**ABOUT THIS TASK:** Exclude the pictures, then copy word for word the lines running from the beginning of the records through the line with "本书以机器翻译为题，简要定义".
AVAILABLE RECORDS START
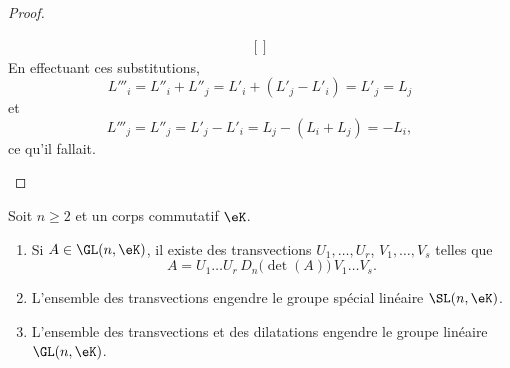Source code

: \begin{proof}
\begin{subproof}
\begin{equation}
\begin{aligned}[]
                \end{aligned}
            \end{equation}
            En effectuant ces substitutions,
            \begin{equation}
                L'''_i=L''_i+L''_j=L'_i+(L'_j-L'_i)=L'_j=L_j
            \end{equation}
            et
            \begin{equation}
                L'''_j=L''_j=L'_j-L'_i=L_j-(L_i+L_j)=-L_i,
            \end{equation}
            ce qu'il fallait.
    \end{subproof}
\end{proof}

\begin{proposition}      \label{PropooFDNRooWFfUDd}
    Soit \( n\geq 2\) et un corps commutatif \( \eK\).
    \begin{enumerate}
        \item
            Si \( A\in \GL(n,\eK)\), il existe des transvections \( U_1,\ldots, U_r\), \( V_1,\ldots, V_s\) telles que
                \begin{equation}        \label{EQooKSQVooIpkdIE}
                    A=U_1\ldots U_r\,D_n\big( \det(A) \big)\,V_1\ldots V_s.
                \end{equation}
        \item       \label{ITEMooLRYXooSoKRiA}
            L'ensemble des transvections engendre le groupe spécial linéaire \( \SL(n,\eK)\).
        \item
            L'ensemble des transvections et des dilatations engendre le groupe linéaire \( \GL(n,\eK)\).
    \end{enumerate}
\end{proposition}

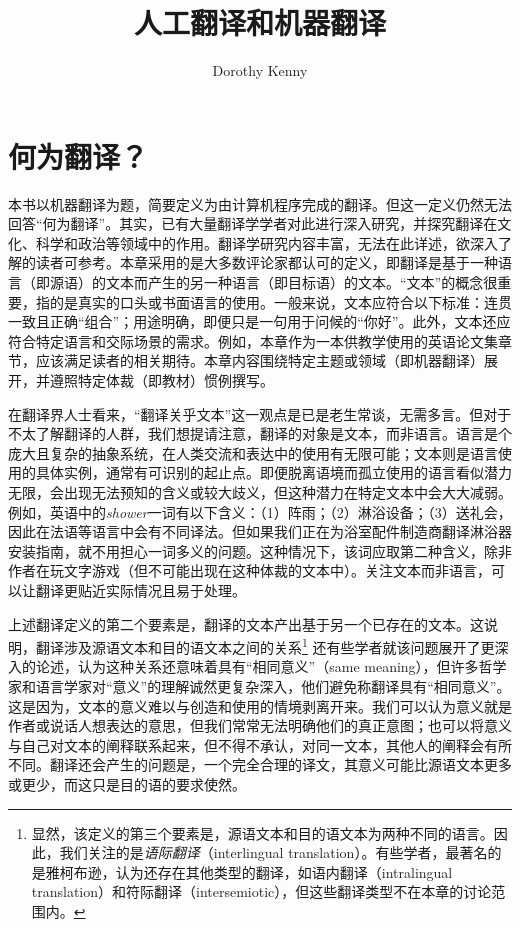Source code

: \documentclass[output=paper]{langscibook}
\author{Dorothy Kenny\orcid{0000-0002-4793-9256}\affiliation{都柏林城市大学}}
\title{人工翻译和机器翻译}
\begin{document}
\maketitle

\section{何为翻译？}\label{sec:kenny:1}
本书以机器翻译为题，简要定义为由计算机程序完成的翻译。但这一定义仍然无法回答“何为翻译”。其实，已有大量翻译学学者对此进行深入研究，并探究翻译在文化、科学和政治等领域中的作用。翻译学研究内容丰富，无法在此详述，欲深入了解的读者可参考\citet{Baker2020}。本章采用的是大多数评论家都认可的定义，即翻译是基于一种语言（即源语）的文本而产生的另一种语言（即目标语）的文本。“文本”的概念很重要，指的是真实的口头或书面语言的使用。一般来说，文本应符合以下标准：连贯一致且正确“组合”；用途明确，即便只是一句用于问候的“你好”。此外，文本还应符合特定语言和交际场景的需求。例如，本章作为一本供教学使用的英语论文集章节，应该满足读者的相关期待。本章内容围绕特定主题或领域（即机器翻译）展开，并遵照特定体裁（即教材）惯例撰写。

在翻译界人士看来，“翻译关乎文本”这一观点是已是老生常谈，无需多言。但对于不太了解翻译的人群，我们想提请注意，翻译的对象是文本，而非语言。语言是个庞大且复杂的抽象系统，在人类交流和表达中的使用有无限可能；文本则是语言使用的具体实例，通常有可识别的起止点。即便脱离语境而孤立使用的语言看似潜力无限，会出现无法预知的含义或较大歧义，但这种潜力在特定文本中会大大减弱。例如，英语中的\emph{shower}一词有以下含义：（1）阵雨；（2）淋浴设备；（3）送礼会，因此在法语等语言中会有不同译法。但如果我们正在为浴室配件制造商翻译淋浴器安装指南，就不用担心一词多义的问题。这种情况下，该词应取第二种含义，除非作者在玩文字游戏（但不可能出现在这种体裁的文本中）。关注文本而非语言，可以让翻译更贴近实际情况且易于处理。

上述翻译定义的第二个要素是，翻译的文本产出基于另一个已存在的文本。这说明，翻译涉及源语文本和目的语文本之间的关系\footnote{显然，该定义的第三个要素是，源语文本和目的语文本为两种不同的语言。因此，我们关注的是\textit{语际翻译}（interlingual translation）。有些学者，最著名的是雅柯布逊\citet{Jakobson1959}，认为还存在其他类型的翻译，如语内翻译（intralingual translation）和符际翻译（intersemiotic），但这些翻译类型不在本章的讨论范围内。} 还有些学者就该问题展开了更深入的论述，认为这种关系还意味着具有“相同意义”（same meaning），但许多哲学家和语言学家对“意义”的理解诚然更复杂深入，他们避免称翻译具有“相同意义”。这是因为，文本的意义难以与创造和使用的情境剥离开来。我们可以认为意义就是作者或说话人想表达的意思，但我们常常无法明确他们的真正意图；也可以将意义与自己对文本的阐释联系起来，但不得不承认，对同一文本，其他人的阐释会有所不同。翻译还会产生的问题是，一个完全合理的译文，其意义可能比源语文本更多或更少，而这只是目的语的要求使然。
\end{document}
AVAILABLE RECORDS END
**EXPECTED OUTPUT:**
Source code

: \begin{proof}
\begin{subproof}
\begin{equation}
\begin{aligned}[]
                \end{aligned}
            \end{equation}
            En effectuant ces substitutions,
            \begin{equation}
                L'''_i=L''_i+L''_j=L'_i+(L'_j-L'_i)=L'_j=L_j
            \end{equation}
            et
            \begin{equation}
                L'''_j=L''_j=L'_j-L'_i=L_j-(L_i+L_j)=-L_i,
            \end{equation}
            ce qu'il fallait.
    \end{subproof}
\end{proof}

\begin{proposition}      \label{PropooFDNRooWFfUDd}
    Soit \( n\geq 2\) et un corps commutatif \( \eK\).
    \begin{enumerate}
        \item
            Si \( A\in \GL(n,\eK)\), il existe des transvections \( U_1,\ldots, U_r\), \( V_1,\ldots, V_s\) telles que
                \begin{equation}        \label{EQooKSQVooIpkdIE}
                    A=U_1\ldots U_r\,D_n\big( \det(A) \big)\,V_1\ldots V_s.
                \end{equation}
        \item       \label{ITEMooLRYXooSoKRiA}
            L'ensemble des transvections engendre le groupe spécial linéaire \( \SL(n,\eK)\).
        \item
            L'ensemble des transvections et des dilatations engendre le groupe linéaire \( \GL(n,\eK)\).
    \end{enumerate}
\end{proposition}

Source code

: \documentclass[output=paper]{langscibook}
\author{Dorothy Kenny\orcid{0000-0002-4793-9256}\affiliation{都柏林城市大学}}
\title{人工翻译和机器翻译}
\begin{document}
\maketitle

\section{何为翻译？}\label{sec:kenny:1}
本书以机器翻译为题，简要定义为由计算机程序完成的翻译。但这一定义仍然无法回答“何为翻译”。其实，已有大量翻译学学者对此进行深入研究，并探究翻译在文化、科学和政治等领域中的作用。翻译学研究内容丰富，无法在此详述，欲深入了解的读者可参考\citet{Baker2020}。本章采用的是大多数评论家都认可的定义，即翻译是基于一种语言（即源语）的文本而产生的另一种语言（即目标语）的文本。“文本”的概念很重要，指的是真实的口头或书面语言的使用。一般来说，文本应符合以下标准：连贯一致且正确“组合”；用途明确，即便只是一句用于问候的“你好”。此外，文本还应符合特定语言和交际场景的需求。例如，本章作为一本供教学使用的英语论文集章节，应该满足读者的相关期待。本章内容围绕特定主题或领域（即机器翻译）展开，并遵照特定体裁（即教材）惯例撰写。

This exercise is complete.